A gente escuta o discurso e a coisa soa fora do lugar. O cara aperta o botão que explode o Oriente Médio, vai pro púlpito e avisa que salvou a humanidade de si mesma. O pior de tudo não é o cinismo. O foda é que funciona para a base dele.
Ele fechou prometendo "paz através da força". O slogan de sempre para encobrir o cheiro de concreto queimado no distrito de Velenjak. Nenhuma palavra sobre as escolas destruídas. Apenas a certeza bélica de quem lucra com o próprio caos.
O roteiro do cinismo: as 10 falas do Salão Oval
As falas não vieram com filtro. A coisa toda durou pouco mais de vinte minutos e foi um festival de absurdos disparados no púlpito. Não dá para traduzir o tom diplomático que não existe, tem que ler a crueldade mastigada em horário nobre.

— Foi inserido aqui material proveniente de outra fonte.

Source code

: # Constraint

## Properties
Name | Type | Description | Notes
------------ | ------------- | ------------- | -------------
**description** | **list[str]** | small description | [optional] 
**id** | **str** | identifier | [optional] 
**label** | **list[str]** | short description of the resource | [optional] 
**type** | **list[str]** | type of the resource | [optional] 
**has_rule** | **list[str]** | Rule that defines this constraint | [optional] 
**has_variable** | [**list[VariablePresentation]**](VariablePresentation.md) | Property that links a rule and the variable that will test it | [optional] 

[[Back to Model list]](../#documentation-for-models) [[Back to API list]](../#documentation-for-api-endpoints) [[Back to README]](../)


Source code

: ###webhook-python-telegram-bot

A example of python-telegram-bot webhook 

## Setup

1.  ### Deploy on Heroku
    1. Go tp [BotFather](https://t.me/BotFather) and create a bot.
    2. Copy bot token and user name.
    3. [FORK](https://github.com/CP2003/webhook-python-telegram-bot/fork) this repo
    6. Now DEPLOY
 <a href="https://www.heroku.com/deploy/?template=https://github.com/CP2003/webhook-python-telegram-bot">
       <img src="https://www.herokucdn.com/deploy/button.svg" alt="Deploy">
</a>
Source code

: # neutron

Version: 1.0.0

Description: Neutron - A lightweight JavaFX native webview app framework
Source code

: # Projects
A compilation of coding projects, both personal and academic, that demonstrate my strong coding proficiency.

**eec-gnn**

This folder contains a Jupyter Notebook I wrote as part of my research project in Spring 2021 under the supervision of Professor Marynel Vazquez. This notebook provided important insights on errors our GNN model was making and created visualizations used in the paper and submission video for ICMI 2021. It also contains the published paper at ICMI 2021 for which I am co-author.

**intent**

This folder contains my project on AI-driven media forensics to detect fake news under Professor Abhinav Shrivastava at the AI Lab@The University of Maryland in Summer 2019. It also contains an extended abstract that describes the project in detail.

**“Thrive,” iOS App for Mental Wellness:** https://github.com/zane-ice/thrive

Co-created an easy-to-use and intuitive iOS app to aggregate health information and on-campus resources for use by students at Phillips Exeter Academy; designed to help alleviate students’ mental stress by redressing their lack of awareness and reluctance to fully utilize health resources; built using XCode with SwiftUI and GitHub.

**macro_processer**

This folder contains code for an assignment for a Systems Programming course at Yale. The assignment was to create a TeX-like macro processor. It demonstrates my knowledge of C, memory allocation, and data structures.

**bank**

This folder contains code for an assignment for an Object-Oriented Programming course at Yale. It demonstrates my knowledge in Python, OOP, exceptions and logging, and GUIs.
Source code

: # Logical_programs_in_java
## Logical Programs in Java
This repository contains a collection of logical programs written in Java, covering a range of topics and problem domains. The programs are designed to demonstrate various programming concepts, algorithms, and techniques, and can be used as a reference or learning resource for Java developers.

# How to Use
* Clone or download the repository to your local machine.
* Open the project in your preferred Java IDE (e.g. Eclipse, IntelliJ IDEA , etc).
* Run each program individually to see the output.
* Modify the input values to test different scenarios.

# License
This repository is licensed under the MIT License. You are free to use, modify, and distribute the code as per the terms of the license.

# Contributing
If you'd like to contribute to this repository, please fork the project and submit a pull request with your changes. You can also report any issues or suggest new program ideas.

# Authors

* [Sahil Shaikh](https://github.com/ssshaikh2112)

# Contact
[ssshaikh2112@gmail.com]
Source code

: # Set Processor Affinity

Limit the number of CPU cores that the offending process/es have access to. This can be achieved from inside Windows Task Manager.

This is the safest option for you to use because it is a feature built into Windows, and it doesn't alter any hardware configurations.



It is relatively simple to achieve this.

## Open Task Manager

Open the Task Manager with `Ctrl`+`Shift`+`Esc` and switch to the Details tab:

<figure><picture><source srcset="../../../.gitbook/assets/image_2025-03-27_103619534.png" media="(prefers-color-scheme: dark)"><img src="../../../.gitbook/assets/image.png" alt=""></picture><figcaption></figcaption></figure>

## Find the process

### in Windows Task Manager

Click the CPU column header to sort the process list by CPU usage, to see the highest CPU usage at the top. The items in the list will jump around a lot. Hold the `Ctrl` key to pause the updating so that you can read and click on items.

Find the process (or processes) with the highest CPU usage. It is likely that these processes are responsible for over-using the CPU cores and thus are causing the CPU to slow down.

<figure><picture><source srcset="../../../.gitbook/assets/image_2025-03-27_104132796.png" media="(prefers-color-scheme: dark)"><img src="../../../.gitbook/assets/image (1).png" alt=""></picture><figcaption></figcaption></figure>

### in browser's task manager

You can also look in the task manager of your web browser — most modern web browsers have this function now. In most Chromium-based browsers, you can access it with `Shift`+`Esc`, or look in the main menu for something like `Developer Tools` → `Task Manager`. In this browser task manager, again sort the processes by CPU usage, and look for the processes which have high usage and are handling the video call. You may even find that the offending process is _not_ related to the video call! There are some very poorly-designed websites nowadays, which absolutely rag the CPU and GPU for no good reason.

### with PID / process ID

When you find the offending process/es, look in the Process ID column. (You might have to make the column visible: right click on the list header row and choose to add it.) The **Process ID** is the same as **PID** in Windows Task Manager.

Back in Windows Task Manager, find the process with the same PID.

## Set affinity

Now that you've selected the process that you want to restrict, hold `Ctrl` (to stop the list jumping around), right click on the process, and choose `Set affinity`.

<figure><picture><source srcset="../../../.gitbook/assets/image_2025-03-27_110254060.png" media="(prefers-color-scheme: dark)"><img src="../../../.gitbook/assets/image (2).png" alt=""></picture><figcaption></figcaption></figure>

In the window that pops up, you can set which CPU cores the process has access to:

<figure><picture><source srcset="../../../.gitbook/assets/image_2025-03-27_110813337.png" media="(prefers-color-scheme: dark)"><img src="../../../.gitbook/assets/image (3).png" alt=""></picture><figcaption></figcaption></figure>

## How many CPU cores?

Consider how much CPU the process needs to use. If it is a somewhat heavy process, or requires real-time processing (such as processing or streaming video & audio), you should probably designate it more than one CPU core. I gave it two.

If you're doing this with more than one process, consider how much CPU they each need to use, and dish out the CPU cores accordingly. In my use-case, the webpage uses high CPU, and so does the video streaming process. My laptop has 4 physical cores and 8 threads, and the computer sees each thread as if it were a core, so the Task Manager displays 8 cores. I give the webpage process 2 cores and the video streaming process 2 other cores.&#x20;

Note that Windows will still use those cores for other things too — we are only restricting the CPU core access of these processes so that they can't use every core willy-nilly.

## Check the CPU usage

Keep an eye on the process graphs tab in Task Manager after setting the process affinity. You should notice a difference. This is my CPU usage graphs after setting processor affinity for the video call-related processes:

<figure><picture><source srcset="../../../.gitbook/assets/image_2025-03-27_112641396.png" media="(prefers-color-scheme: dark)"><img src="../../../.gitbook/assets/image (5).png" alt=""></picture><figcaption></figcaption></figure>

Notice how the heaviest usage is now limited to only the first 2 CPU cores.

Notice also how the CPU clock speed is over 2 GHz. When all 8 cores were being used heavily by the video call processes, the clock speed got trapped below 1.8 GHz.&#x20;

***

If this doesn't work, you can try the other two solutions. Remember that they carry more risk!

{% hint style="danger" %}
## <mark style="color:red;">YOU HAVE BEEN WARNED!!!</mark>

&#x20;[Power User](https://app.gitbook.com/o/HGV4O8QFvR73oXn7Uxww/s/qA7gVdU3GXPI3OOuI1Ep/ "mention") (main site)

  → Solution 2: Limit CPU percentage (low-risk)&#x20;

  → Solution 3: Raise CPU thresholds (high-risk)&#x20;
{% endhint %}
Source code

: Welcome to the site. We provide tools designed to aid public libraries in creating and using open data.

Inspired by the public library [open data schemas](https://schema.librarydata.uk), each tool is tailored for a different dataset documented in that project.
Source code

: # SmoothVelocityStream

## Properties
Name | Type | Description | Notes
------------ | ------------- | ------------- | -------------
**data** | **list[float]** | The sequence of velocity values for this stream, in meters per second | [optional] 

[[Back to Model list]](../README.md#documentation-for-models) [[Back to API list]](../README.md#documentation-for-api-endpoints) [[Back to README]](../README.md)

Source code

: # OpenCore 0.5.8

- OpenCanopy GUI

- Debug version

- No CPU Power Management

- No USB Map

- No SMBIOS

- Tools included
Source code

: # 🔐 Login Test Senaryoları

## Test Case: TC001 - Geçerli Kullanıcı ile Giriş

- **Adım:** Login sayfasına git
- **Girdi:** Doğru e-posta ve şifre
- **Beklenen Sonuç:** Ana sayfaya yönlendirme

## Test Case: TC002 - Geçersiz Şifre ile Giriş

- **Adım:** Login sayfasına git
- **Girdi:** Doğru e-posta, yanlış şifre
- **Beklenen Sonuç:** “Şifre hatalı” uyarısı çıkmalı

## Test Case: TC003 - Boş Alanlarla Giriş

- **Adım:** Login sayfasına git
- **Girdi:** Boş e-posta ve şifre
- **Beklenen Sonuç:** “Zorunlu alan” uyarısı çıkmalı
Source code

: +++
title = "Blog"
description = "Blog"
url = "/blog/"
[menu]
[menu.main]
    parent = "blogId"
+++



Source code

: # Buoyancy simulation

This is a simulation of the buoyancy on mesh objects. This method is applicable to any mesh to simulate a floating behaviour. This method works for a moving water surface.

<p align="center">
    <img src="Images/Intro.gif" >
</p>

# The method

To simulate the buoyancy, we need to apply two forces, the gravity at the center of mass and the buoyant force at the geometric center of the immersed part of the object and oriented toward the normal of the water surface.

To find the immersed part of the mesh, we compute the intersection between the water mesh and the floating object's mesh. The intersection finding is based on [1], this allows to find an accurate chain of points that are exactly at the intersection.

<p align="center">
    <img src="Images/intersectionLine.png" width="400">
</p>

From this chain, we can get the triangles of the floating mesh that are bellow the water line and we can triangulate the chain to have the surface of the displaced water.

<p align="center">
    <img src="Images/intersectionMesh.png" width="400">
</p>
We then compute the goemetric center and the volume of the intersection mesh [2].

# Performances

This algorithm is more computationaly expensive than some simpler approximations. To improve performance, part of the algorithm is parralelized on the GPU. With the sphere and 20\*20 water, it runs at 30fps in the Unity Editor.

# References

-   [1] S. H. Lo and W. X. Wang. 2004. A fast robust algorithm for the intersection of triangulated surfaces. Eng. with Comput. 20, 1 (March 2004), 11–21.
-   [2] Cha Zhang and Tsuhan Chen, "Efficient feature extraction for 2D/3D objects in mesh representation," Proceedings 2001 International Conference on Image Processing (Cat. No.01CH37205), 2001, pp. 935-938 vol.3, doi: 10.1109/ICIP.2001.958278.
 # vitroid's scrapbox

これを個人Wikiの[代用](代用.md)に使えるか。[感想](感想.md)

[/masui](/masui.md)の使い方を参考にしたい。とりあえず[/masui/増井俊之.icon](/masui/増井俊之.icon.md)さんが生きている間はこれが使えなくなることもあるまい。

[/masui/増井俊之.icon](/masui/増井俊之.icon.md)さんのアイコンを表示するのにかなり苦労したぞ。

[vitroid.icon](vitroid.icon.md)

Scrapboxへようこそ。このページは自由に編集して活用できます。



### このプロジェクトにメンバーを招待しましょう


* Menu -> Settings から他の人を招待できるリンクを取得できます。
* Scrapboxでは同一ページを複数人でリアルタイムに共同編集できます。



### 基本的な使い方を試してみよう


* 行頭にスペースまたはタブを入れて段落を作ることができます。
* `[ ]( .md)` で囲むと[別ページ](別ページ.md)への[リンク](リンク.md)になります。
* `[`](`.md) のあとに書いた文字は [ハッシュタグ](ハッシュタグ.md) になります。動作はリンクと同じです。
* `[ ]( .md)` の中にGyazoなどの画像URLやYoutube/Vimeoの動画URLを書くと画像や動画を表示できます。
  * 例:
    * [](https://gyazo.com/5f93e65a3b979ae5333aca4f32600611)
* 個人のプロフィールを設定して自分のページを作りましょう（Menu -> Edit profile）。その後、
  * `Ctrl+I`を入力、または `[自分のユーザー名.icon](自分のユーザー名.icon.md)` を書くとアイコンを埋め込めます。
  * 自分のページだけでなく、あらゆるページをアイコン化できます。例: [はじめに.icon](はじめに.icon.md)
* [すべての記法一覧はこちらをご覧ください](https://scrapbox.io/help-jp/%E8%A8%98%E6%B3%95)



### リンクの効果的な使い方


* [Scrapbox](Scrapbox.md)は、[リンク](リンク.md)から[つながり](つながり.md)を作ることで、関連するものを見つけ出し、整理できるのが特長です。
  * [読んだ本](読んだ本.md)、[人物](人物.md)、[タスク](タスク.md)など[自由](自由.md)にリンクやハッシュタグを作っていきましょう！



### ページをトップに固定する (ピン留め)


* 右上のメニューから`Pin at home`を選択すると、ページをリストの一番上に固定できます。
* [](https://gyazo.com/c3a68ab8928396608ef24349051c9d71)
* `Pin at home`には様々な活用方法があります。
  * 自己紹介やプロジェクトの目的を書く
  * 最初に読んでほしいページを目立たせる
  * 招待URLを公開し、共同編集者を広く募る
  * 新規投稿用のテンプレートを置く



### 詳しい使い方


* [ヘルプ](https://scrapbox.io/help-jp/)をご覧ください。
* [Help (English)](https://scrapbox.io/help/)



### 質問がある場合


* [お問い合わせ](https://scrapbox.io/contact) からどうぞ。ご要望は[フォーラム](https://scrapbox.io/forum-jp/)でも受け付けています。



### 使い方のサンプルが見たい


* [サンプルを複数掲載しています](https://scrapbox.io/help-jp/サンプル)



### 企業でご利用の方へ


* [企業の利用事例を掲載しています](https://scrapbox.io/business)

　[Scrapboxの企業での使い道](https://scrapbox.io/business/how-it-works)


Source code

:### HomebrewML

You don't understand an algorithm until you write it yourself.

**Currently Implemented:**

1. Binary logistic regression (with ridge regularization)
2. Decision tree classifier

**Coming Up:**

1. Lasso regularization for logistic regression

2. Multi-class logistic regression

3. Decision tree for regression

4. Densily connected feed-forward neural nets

Sobre os feridos no ataque e a ética de guerra, ele esvaziou qualquer peso humano. "Me pediram para ter pena daquela gente no hospital de Teerã. Pena? Eu gosto de soldados que não são explodidos em mil pedaços", soltou ele. "Eles perdem uma perna, o rosto, e a mídia diz que viraram heróis. Herói de verdade ganha a coisa toda e volta inteiro. Olhem para os comandantes iranianos agora, um bando de perdedores mutilados que não conseguiu nem ver o nosso drone chegando no telhado."
A morte de Ali Khamenei foi narrada com escárnio de quem comemora audiência. "Nós apertamos um único botão e, bum, o 'cão raivoso' virou poeira. Eles diziam que ele era intocável. Eu toquei. E toquei muito forte." Houve um silêncio esquisito na sala de imprensa. "O Irã hoje é um grande estacionamento escuro. Talvez a gente construa um hotel de luxo por lá depois que a fumaça baixar."
A disparada do barril de petróleo e o pânico dos mercados não passaram ilesos do deboche. "Estão chorando pelo preço da gasolina na Europa? Paguem. A liberdade custa muito caro e eu acabei de cobrar a fatura inteira". O bloqueio logístico também virou piada de púlpito. "Se o Estreito de Ormuz está fechado, que aprendam a nadar. A Marinha dos Estados Unidos não é Uber de petroleiro francês".
Nem o ultimato do Eixo Leste ou o direito internacional frearam a retórica. "A China ligou reclamando de inflação. Eu mandei eles irem pescar no Mar do Sul. Eles não vão fazer nada". E sobrou para Genebra. "A ONU soltou nota chamando o meu botão de crime de guerra. A ONU é um clube de golfe falido que eu parei de pagar a mensalidade há muito tempo. Eles que vão protocolar a queixa com o zelador."